Se sua madre o Marion – che di certo era della stessa opinione – l'avessero vista in quel momento sarebbero inorridite: Jeannette era inzaccherata di fango e sterco dal capo alle caviglie e aveva raccolto le gonne attorno alle ginocchia per correre con più scioltezza sul terreno accidentato del bosco.
Aveva ancora strozzato in gola il grido che si era costretta a soffocare quando aveva visto i selvaggi accerchiare Marion; e tra le ciglia aveva impigliate decine di lacrime che non poteva versare, ché altrimenti con la vista offuscata sarebbe sicuramente inciampata in una delle radici che costellavano il sentiero.

"Perdonatemi, maman. Era questione di vita o di morte, come direbbe il vecchio."

Il pensiero di Le Loup le strappò un singhiozzo e d'istinto Jeannette si appiattì contro un tronco, i palmi delle mani premuti sulle labbra affinché non ne uscisse più neanche un suono.
I rami sopra la sua testa sfregavano gli uni contro gli altri, mossi dalla brezza, e sotto il fruscio si udiva il gracchiare allegro di qualche uccello ignaro.
Nessuno oltre a lei pareva in allarme, nella foresta.

La ragazza fece per riprendere la sua fuga senza meta, ma le ginocchia non la ressero: crollò a terra scossa da un tremore violento, tanto che quasi non si accorse di essersi ferita i polsi e il viso contro delle pietruzze affilate. Si raccolse le ginocchia al petto e rimase in silenzio, a scrutare con gli occhi sbarrati il muschio verde del sottobosco; il terriccio era umido e fresco contro la sua guancia e le pareva morbido quanto un cuscino di piume.

"Potrei rimanere qui per sempre e nessuno verrebbe più a cercarmi. Sono tutti morti."

Tranne il padrone, ma il padrone era lontano e comunque sempre indifferente alla sua sorte: pareva importargli solo della bambina. Jeannette era certa che avrebbe smosso perfino gli oceani pur di ritrovarla, ma sarebbe stato il gesto futile di un padre disperato.
Sdraiata nel recinto delle pecore e nascosta dai loro velli, Jeannette aveva osservato impotente mentre i selvaggi trascinavano via Marion e Keme e disperava di poterle rivedere vive.
Erano ancora vividi, in lei, i racconti di Le Loup sulle terribili torture che gli Irochesi infliggevano ai prigionieri di guerra: se erano stati così spietati da uccidere due uomini inermi non si sarebbero certo fatti remore ad abusare di una donna e di una bambina.
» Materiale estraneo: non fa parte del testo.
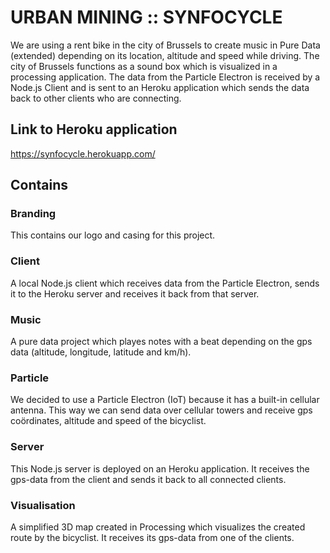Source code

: # URBAN MINING :: SYNFOCYCLE 

We are using a rent bike in the city of Brussels to create music in Pure Data (extended) depending on its location, altitude and speed while driving. 
The city of Brussels functions as a sound box which is visualized in a processing application. The data from the Particle Electron is received by a Node.js Client and is sent to an Heroku application which sends the data back to other clients who are connecting.

## Link to Heroku application

https://synfocycle.herokuapp.com/

## Contains

### Branding

This contains our logo and casing for this project.

### Client

A local Node.js client which receives data from the Particle Electron, sends it to the Heroku server and receives it back from that server.

### Music

A pure data project which playes notes with a beat depending on the gps data (altitude, longitude, latitude and km/h).

### Particle 

We decided to use a Particle Electron (IoT) because it has a built-in cellular antenna. This way we can send data over cellular towers and receive gps coördinates, altitude and speed of the bicyclist.

### Server

This Node.js server is deployed on an Heroku application. It receives the gps-data from the client and sends it back to all connected clients.

### Visualisation

A simplified 3D map created in Processing which visualizes the created route by the bicyclist. It receives its gps-data from one of the clients.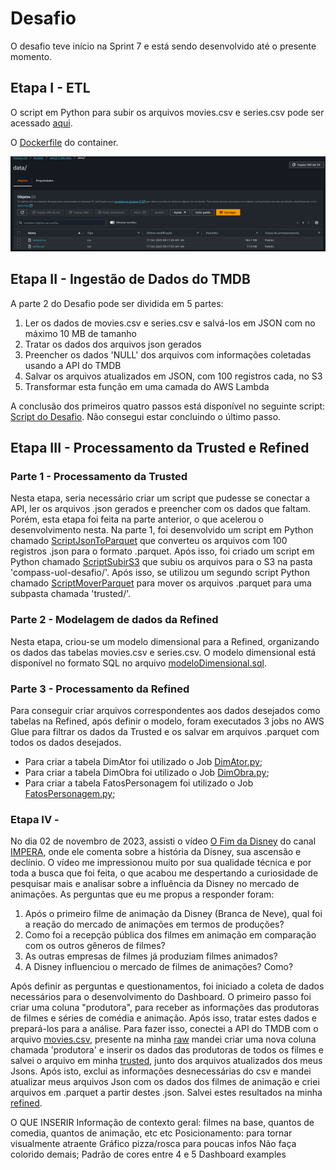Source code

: # Desafio

O desafio teve início na Sprint 7 e está sendo desenvolvido até o presente momento.

## Etapa I - ETL

O script em Python para subir os arquivos movies.csv e series.csv pode ser acessado [aqui](Desafio/etapa-1/Script.py).

O [Dockerfile](etapa-1/Dockerfile) do container.

![Print dos arquivos CSV no S3](etapa-1/Desafio.png)

## Etapa II - Ingestão de Dados do TMDB

A parte 2 do Desafio pode ser dividida em 5 partes:

1. Ler os dados de movies.csv e series.csv e salvá-los em JSON com no máximo 10 MB de tamanho
2. Tratar os dados dos arquivos json gerados
3. Preencher os dados 'NULL' dos arquivos com informações coletadas usando a API do TMDB
4. Salvar os arquivos atualizados em JSON, com 100 registros cada, no S3
5. Transformar esta função em uma camada do AWS Lambda

A conclusão dos primeiros quatro passos está disponível no seguinte script: [Script do Desafio](etapa-2/Desafio-2.py).
Não consegui estar concluindo o último passo.

## Etapa III - Processamento da Trusted e Refined

### Parte 1 - Processamento da Trusted
Nesta etapa, seria necessário criar um script que pudesse se conectar a API, ler os arquivos .json gerados e preencher com os dados que faltam. Porém, esta etapa foi feita na parte anterior, o que acelerou o desenvolvimento nesta. Na parte 1, foi desenvolvido um script em Python chamado [ScriptJsonToParquet](etapa-3/ScriptJsonToParquet.py) que converteu os arquivos com 100 registros .json para o formato .parquet. Após isso, foi criado um script em Python chamado [ScriptSubirS3](etapa-3/ScriptSubirS3.py) que subiu os arquivos para o S3 na pasta 'compass-uol-desafio/'. Após isso, se utilizou um segundo script Python chamado [ScriptMoverParquet](etapa-3/ScriptMoverParquet.py) para mover os arquivos .parquet para uma subpasta chamada 'trusted/'.

### Parte 2 - Modelagem de dados da Refined

Nesta etapa, criou-se um modelo dimensional para a Refined, organizando os dados das tabelas movies.csv e series.csv. O modelo dimensional está disponível no formato SQL no arquivo [modeloDimensional.sql](etapa-3/modeloDimensional.sql).

### Parte 3 - Processamento da Refined

Para conseguir criar arquivos correspondentes aos dados desejados como tabelas na Refined, após definir o modelo, foram executados 3 jobs no AWS Glue para filtrar os dados da Trusted e os salvar em arquivos .parquet com todos os dados desejados.

- Para criar a tabela DimAtor foi utilizado o Job [DimAtor.py](etapa-3/DimAtor.py);
- Para criar a tabela DimObra foi utilizado o Job [DimObra.py](etapa-3/DimObra.py);
- Para criar a tabela FatosPersonagem foi utilizado o Job [FatosPersonagem.py](etapa-3/FatosPersonagem.py);

### Etapa IV - 

No dia 02 de novembro de 2023, assisti o vídeo [O Fim da Disney](https://www.youtube.com/watch?v=JAg7OQq9vpA) do canal [IMPERA](https://www.youtube.com/@RenatoIMPERA), onde ele comenta sobre a história da Disney, sua ascensão e declínio. O vídeo me impressionou muito por sua qualidade técnica e por toda a busca que foi feita, o que acabou me despertando a curiosidade de pesquisar mais e analisar sobre a influência da Disney no mercado de animações. As perguntas que eu me propus a responder foram:

1. Após o primeiro filme de animação da Disney (Branca de Neve), qual foi a reação do mercado de animações em termos de produções?
2. Como foi a recepção pública dos filmes em animação em comparação com os outros gêneros de filmes?
3. As outras empresas de filmes já produziam filmes animados?
4. A Disney influenciou o mercado de filmes de animações? Como?

Após definir as perguntas e questionamentos, foi iniciado a coleta de dados necessários para o desenvolvimento do Dashboard. O primeiro passo foi criar uma coluna "produtora", para receber as informações das produtoras de filmes e séries de comédia e animação. Após isso, tratar estes dados e prepará-los para a análise. Para fazer isso, conectei a API do TMDB com o arquivo [movies.csv](https://challenger-uol.s3.amazonaws.com/raw/movies.csv), presente na minha [raw](https://challenger-uol.s3.amazonaws.com/raw/) mandei criar uma nova coluna chamada 'produtora' e inserir os dados das produtoras de todos os filmes e salvei o arquivo em minha [trusted](https://challenger-uol.s3.amazonaws.com/trusted/), junto dos arquivos atualizados dos meus Jsons. Após isto, excluí as informações desnecessárias do csv e mandei atualizar meus arquivos Json com os dados dos filmes de animação e criei arquivos em .parquet a partir destes .json. Salvei estes resultados na minha [refined](https://challenger-uol.s3.amazonaws.com/trusted/). 


O QUE INSERIR
Informação de contexto geral: filmes na base, quantos de comedia, quantos de animação, etc etc 
Posicionamento: para tornar visualmente atraente
Gráfico pizza/rosca para poucas infos
Não faça colorido demais; Padrão de cores entre 4 e 5
Dashboard examples
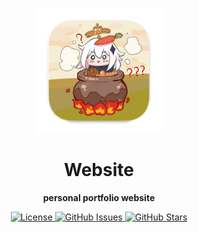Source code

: <p align="center"><img src=".github/assets/logo.png" width="200px" alt="logo"/></p>
<h1 align="center">Website</h1>
<p align="center"><strong>personal portfolio website</strong></p>

<p align="center">
  <a href="https://opensource.org/licenses/gpl-3.0.html">
    <img alt="License" src="https://img.shields.io/github/license/eminarican/website?color=success&style=for-the-badge">
  </a>

  <a href="https://github.com/eminarican/website/issues">
    <img alt="GitHub Issues" src="https://img.shields.io/github/issues/eminarican/website?style=for-the-badge">
  </a>

  <a href="https://github.com/eminarican/website/stargazers">
    <img alt="GitHub Stars" src="https://img.shields.io/github/stars/eminarican/website?style=for-the-badge">
  </a>
</p>
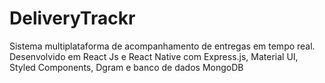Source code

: # DeliveryTrackr
Sistema multiplataforma de acompanhamento de entregas em tempo real. Desenvolvido em React Js e React Native com Express.js, Material UI, Styled Components, Dgram e banco de dados MongoDB 

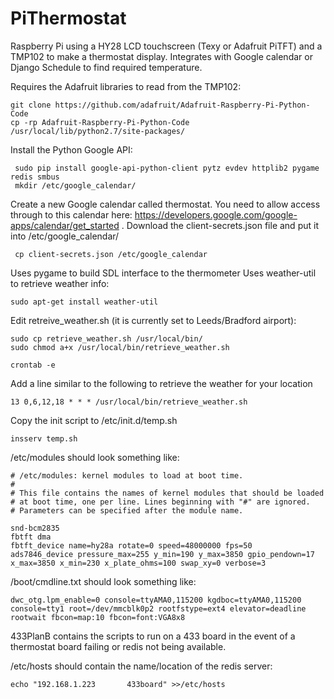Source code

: PiThermostat
============

Raspberry Pi using a HY28 LCD touchscreen (Texy or Adafruit PiTFT) and a TMP102 to make a thermostat display. Integrates with Google calendar or Django Schedule to find required temperature.

Requires the Adafruit libraries to read from the TMP102:

    git clone https://github.com/adafruit/Adafruit-Raspberry-Pi-Python-Code
    cp -rp Adafruit-Raspberry-Pi-Python-Code /usr/local/lib/python2.7/site-packages/

Install the Python Google API:

     sudo pip install google-api-python-client pytz evdev httplib2 pygame redis smbus
     mkdir /etc/google_calendar/

Create a new Google calendar called thermostat. You need to allow access through to this calendar here: https://developers.google.com/google-apps/calendar/get_started . Download the client-secrets.json file and put it into /etc/google_calendar/

     cp client-secrets.json /etc/google_calendar

Uses pygame to build SDL interface to the thermometer
Uses weather-util to retrieve weather info:

    sudo apt-get install weather-util

Edit retreive_weather.sh (it is currently set to Leeds/Bradford airport):

    sudo cp retrieve_weather.sh /usr/local/bin/
    sudo chmod a+x /usr/local/bin/retrieve_weather.sh

    crontab -e
Add a line similar to the following to retrieve the weather for your location

    13 0,6,12,18 * * * /usr/local/bin/retrieve_weather.sh

Copy the init script to /etc/init.d/temp.sh

    insserv temp.sh

/etc/modules should look something like:

    # /etc/modules: kernel modules to load at boot time.
    #
    # This file contains the names of kernel modules that should be loaded
    # at boot time, one per line. Lines beginning with "#" are ignored.
    # Parameters can be specified after the module name.

    snd-bcm2835
    fbtft dma
    fbtft_device name=hy28a rotate=0 speed=48000000 fps=50
    ads7846_device pressure_max=255 y_min=190 y_max=3850 gpio_pendown=17 x_max=3850 x_min=230 x_plate_ohms=100 swap_xy=0 verbose=3

/boot/cmdline.txt should look something like:

    dwc_otg.lpm_enable=0 console=ttyAMA0,115200 kgdboc=ttyAMA0,115200 console=tty1 root=/dev/mmcblk0p2 rootfstype=ext4 elevator=deadline rootwait fbcon=map:10 fbcon=font:VGA8x8

433PlanB contains the scripts to run on a 433 board in the event of a thermostat board failing or redis not being available.

/etc/hosts should contain the name/location of the redis server:
    
    echo "192.168.1.223       433board" >>/etc/hosts



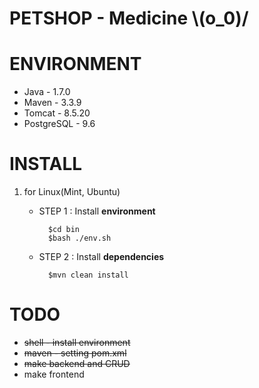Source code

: # PETSHOP - Medicine \\(o_0)/ #

# ENVIRONMENT #

* Java - 1.7.0
* Maven - 3.3.9
* Tomcat - 8.5.20
* PostgreSQL - 9.6

# INSTALL #

1. for Linux(Mint, Ubuntu)
    * STEP 1 : Install **environment**
            
            $cd bin
            $bash ./env.sh
            
    * STEP 2 : Install **dependencies**
    
            $mvn clean install
            
# TODO #
* ~~shell - install environment~~
* ~~maven - setting pom.xml~~
* ~~make backend and CRUD~~
* make frontend



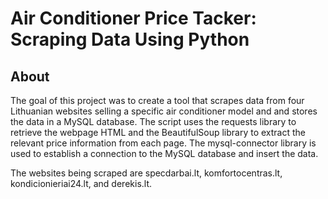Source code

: # Air Conditioner Price Tacker: Scraping Data Using Python
## About

The goal of this project was to create a tool that scrapes data from four Lithuanian websites selling a specific air conditioner model and and stores the data in a MySQL database. The script uses the requests library to retrieve the webpage HTML and the BeautifulSoup library to extract the relevant price information from each page. The mysql-connector library is used to establish a connection to the MySQL database and insert the data.


The websites being scraped are specdarbai.lt, komfortocentras.lt, kondicionieriai24.lt, and derekis.lt. 
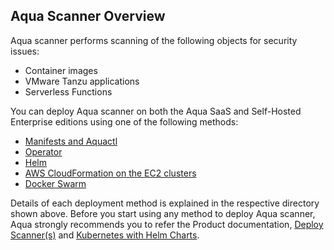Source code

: ## Aqua Scanner Overview
Aqua scanner performs scanning of the following objects for security issues:

* Container images
* VMware Tanzu applications
* Serverless Functions

You can deploy Aqua scanner on both the Aqua SaaS and Self-Hosted Enterprise editions using one of the following methods:

* [Manifests and Aquactl](./kubernetes_and_openshift/manifests/)
* [Operator](./kubernetes_and_openshift/operator/)
* [Helm](./kubernetes_and_openshift/helm/)
* [AWS CloudFormation on the EC2 clusters](https://github.com/KoppulaRajender/deployments/tree/6.5_dev/scanner/ecs/cloudformation)
* [Docker Swarm](https://github.com/KoppulaRajender/deployments/tree/6.5_dev/scanner/docker/swarm)

Details of each deployment method is explained in the respective directory shown above. Before you start using any method to deploy Aqua scanner, Aqua strongly recommends you to refer the Product documentation, [Deploy Scanner(s)](https://docs.aquasec.com/docs/deploy-k8s-scanners) and [Kubernetes with Helm Charts](https://docs.aquasec.com/docs/kubernetes-with-helm#section-step-2-deploy-the-aqua-server-database-gateway-and-scanner).
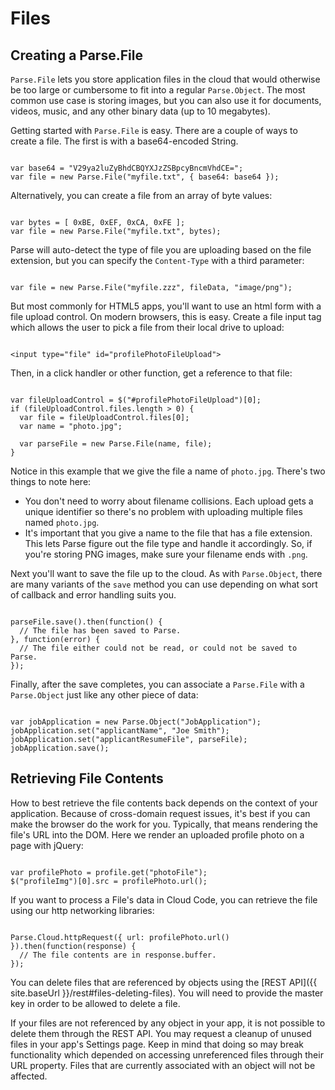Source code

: # Files

## Creating a Parse.File

`Parse.File` lets you store application files in the cloud that would otherwise be too large or cumbersome to fit into a regular `Parse.Object`. The most common use case is storing images, but you can also use it for documents, videos, music, and any other binary data (up to 10 megabytes).

Getting started with `Parse.File` is easy. There are a couple of ways to create a file. The first is with a base64-encoded String.

<pre><code class="javascript">
var base64 = "V29ya2luZyBhdCBQYXJzZSBpcyBncmVhdCE=";
var file = new Parse.File("myfile.txt", { base64: base64 });
</code></pre>

Alternatively, you can create a file from an array of byte values:

<pre><code class="javascript">
var bytes = [ 0xBE, 0xEF, 0xCA, 0xFE ];
var file = new Parse.File("myfile.txt", bytes);
</code></pre>

Parse will auto-detect the type of file you are uploading based on the file extension, but you can specify the `Content-Type` with a third parameter:

<pre><code class="javascript">
var file = new Parse.File("myfile.zzz", fileData, "image/png");
</code></pre>

But most commonly for HTML5 apps, you'll want to use an html form with a file upload control. On modern browsers, this is easy. Create a file input tag which allows the user to pick a file from their local drive to upload:

<pre><code>
&lt;input type="file" id="profilePhotoFileUpload"&gt;
</code></pre>

Then, in a click handler or other function, get a reference to that file:

<pre><code class="javascript">
var fileUploadControl = $("#profilePhotoFileUpload")[0];
if (fileUploadControl.files.length > 0) {
  var file = fileUploadControl.files[0];
  var name = "photo.jpg";

  var parseFile = new Parse.File(name, file);
}
</code></pre>

Notice in this example that we give the file a name of `photo.jpg`. There's two things to note here:

*   You don't need to worry about filename collisions. Each upload gets a unique identifier so there's no problem with uploading multiple files named `photo.jpg`.
*   It's important that you give a name to the file that has a file extension. This lets Parse figure out the file type and handle it accordingly. So, if you're storing PNG images, make sure your filename ends with `.png`.

Next you'll want to save the file up to the cloud. As with `Parse.Object`, there are many variants of the `save` method you can use depending on what sort of callback and error handling suits you.

<pre><code class="javascript">
parseFile.save().then(function() {
  // The file has been saved to Parse.
}, function(error) {
  // The file either could not be read, or could not be saved to Parse.
});
</code></pre>

Finally, after the save completes, you can associate a `Parse.File` with a `Parse.Object` just like any other piece of data:

<pre><code class="javascript">
var jobApplication = new Parse.Object("JobApplication");
jobApplication.set("applicantName", "Joe Smith");
jobApplication.set("applicantResumeFile", parseFile);
jobApplication.save();
</code></pre>

## Retrieving File Contents

How to best retrieve the file contents back depends on the context of your application. Because of cross-domain request issues, it's best if you can make the browser do the work for you. Typically, that means rendering the file's URL into the DOM. Here we render an uploaded profile photo on a page with jQuery:

<pre><code class="javascript">
var profilePhoto = profile.get("photoFile");
$("profileImg")[0].src = profilePhoto.url();
</code></pre>

If you want to process a File's data in Cloud Code, you can retrieve the file using our http networking libraries:

<pre><code class="javascript">
Parse.Cloud.httpRequest({ url: profilePhoto.url() }).then(function(response) {
  // The file contents are in response.buffer.
});
</code></pre>

You can delete files that are referenced by objects using the [REST API]({{ site.baseUrl }}/rest#files-deleting-files). You will need to provide the master key in order to be allowed to delete a file.

If your files are not referenced by any object in your app, it is not possible to delete them through the REST API. You may request a cleanup of unused files in your app's Settings page. Keep in mind that doing so may break functionality which depended on accessing unreferenced files through their URL property. Files that are currently associated with an object will not be affected.
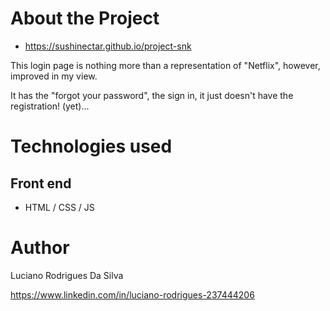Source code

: # About the Project

- https://sushinectar.github.io/project-snk

This login page is nothing more than a representation of "Netflix", however, improved in my view.

It has the "forgot your password", the sign in, it just doesn't have the registration! (yet)...

# Technologies used
## Front end
- HTML / CSS / JS 

# Author

Luciano Rodrigues Da Silva

https://www.linkedin.com/in/luciano-rodrigues-237444206
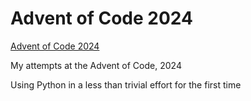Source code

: # Advent of Code 2024


[Advent of Code 2024](https://adventofcode.com/2024/about)

My attempts at the Advent of Code, 2024

Using Python in a less than trivial effort for the first time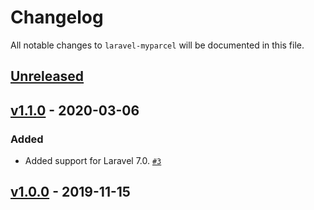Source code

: # Changelog

All notable changes to `laravel-myparcel` will be documented in this file.

## [Unreleased]

## [v1.1.0] - 2020-03-06

### Added
- Added support for Laravel 7.0. [`#3`](https://github.com/mvdnbrk/laravel-myparcel/pull/3)

## [v1.0.0] - 2019-11-15

[Unreleased]: https://github.com/mvdnbrk/laravel-myparcel/compare/v1.1.0...HEAD
[v1.1.0]: https://github.com/mvdnbrk/laravel-myparcel/compare/v1.0.0...v1.1.0
[v1.0.0]: https://github.com/mvdnbrk/laravel-myparcel/tree/v1.0.0
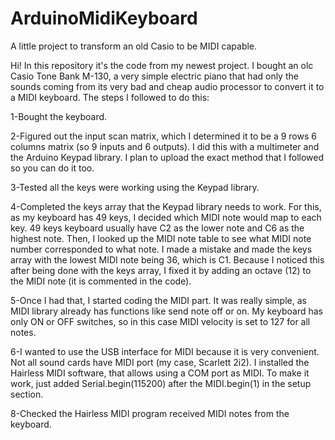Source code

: # ArduinoMidiKeyboard
A little project to transform an old Casio to be MIDI capable.

Hi! In this repository it's the code from my newest project. I bought an olc Casio Tone Bank M-130, a very simple electric piano that had only the sounds coming from its very bad and cheap audio processor to convert it to a MIDI keyboard. The steps I followed to do this:

1-Bought the keyboard.

2-Figured out the input scan matrix, which I determined it to be a 9 rows 6 columns matrix (so 9 inputs and 6 outputs). I did this with a multimeter and the Arduino Keypad library. I plan to upload the exact method that I followed so you can do it too.

3-Tested all the keys were working using the Keypad library.

4-Completed the keys array that the Keypad library needs to work. For this, as my keyboard has 49 keys, I decided which MIDI note would map to each key. 49 keys keyboard usually have C2 as the lower note and C6 as the highest note. Then, I looked up the MIDI note table to see what MIDI note number corresponded to what note. I made a mistake and made the keys array with the lowest MIDI note being 36, which is C1. Because I noticed this after being done with the keys array, I fixed it by adding an octave (12) to the MIDI note (it is commented in the code).

5-Once I had that, I started coding the MIDI part. It was really simple, as MIDI library already has functions like send note off or on. My keyboard has only ON or OFF switches, so in this case MIDI velocity is set to 127 for all notes.

6-I wanted to use the USB interface for MIDI because it is very convenient. Not all sound cards have MIDI port (my case, Scarlett 2i2). I installed the Hairless MIDI software, that allows using a COM port as MIDI. To make it work, just added Serial.begin(115200) after the MIDI.begin(1) in the setup section.

8-Checked the Hairless MIDI program received MIDI notes from the keyboard.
«Louis» mormorò a mezza bocca. «Se siete già arrivato in paradiso presso nostro Signore, vi prego, rivolgete un pensiero alla vostra povera amica e statemi accanto in spirito così come faceste in questa valle di lacrime... Ché io da sola non sono forte abbastanza.»

A smuoverla fu l'immagine di Le Loup che fronteggiava spavaldo i selvaggi, come se fosse d'improvviso tornato a essere il giovane soldato che s'era coperto di gloria in Europa, e non un vecchio lento e storpio.
"Lui e Pierre hanno affrontato il nemico senza esitare e hanno dato la vita per me e per la padrona. E io invece mi sono rintanata tutta tremante in mezzo alle pecore e ai porci e poi sono scappata senza neanche gettargli sul petto una manciata di terra, senza neanche dire una preghiera per la salvezza delle loro anime..."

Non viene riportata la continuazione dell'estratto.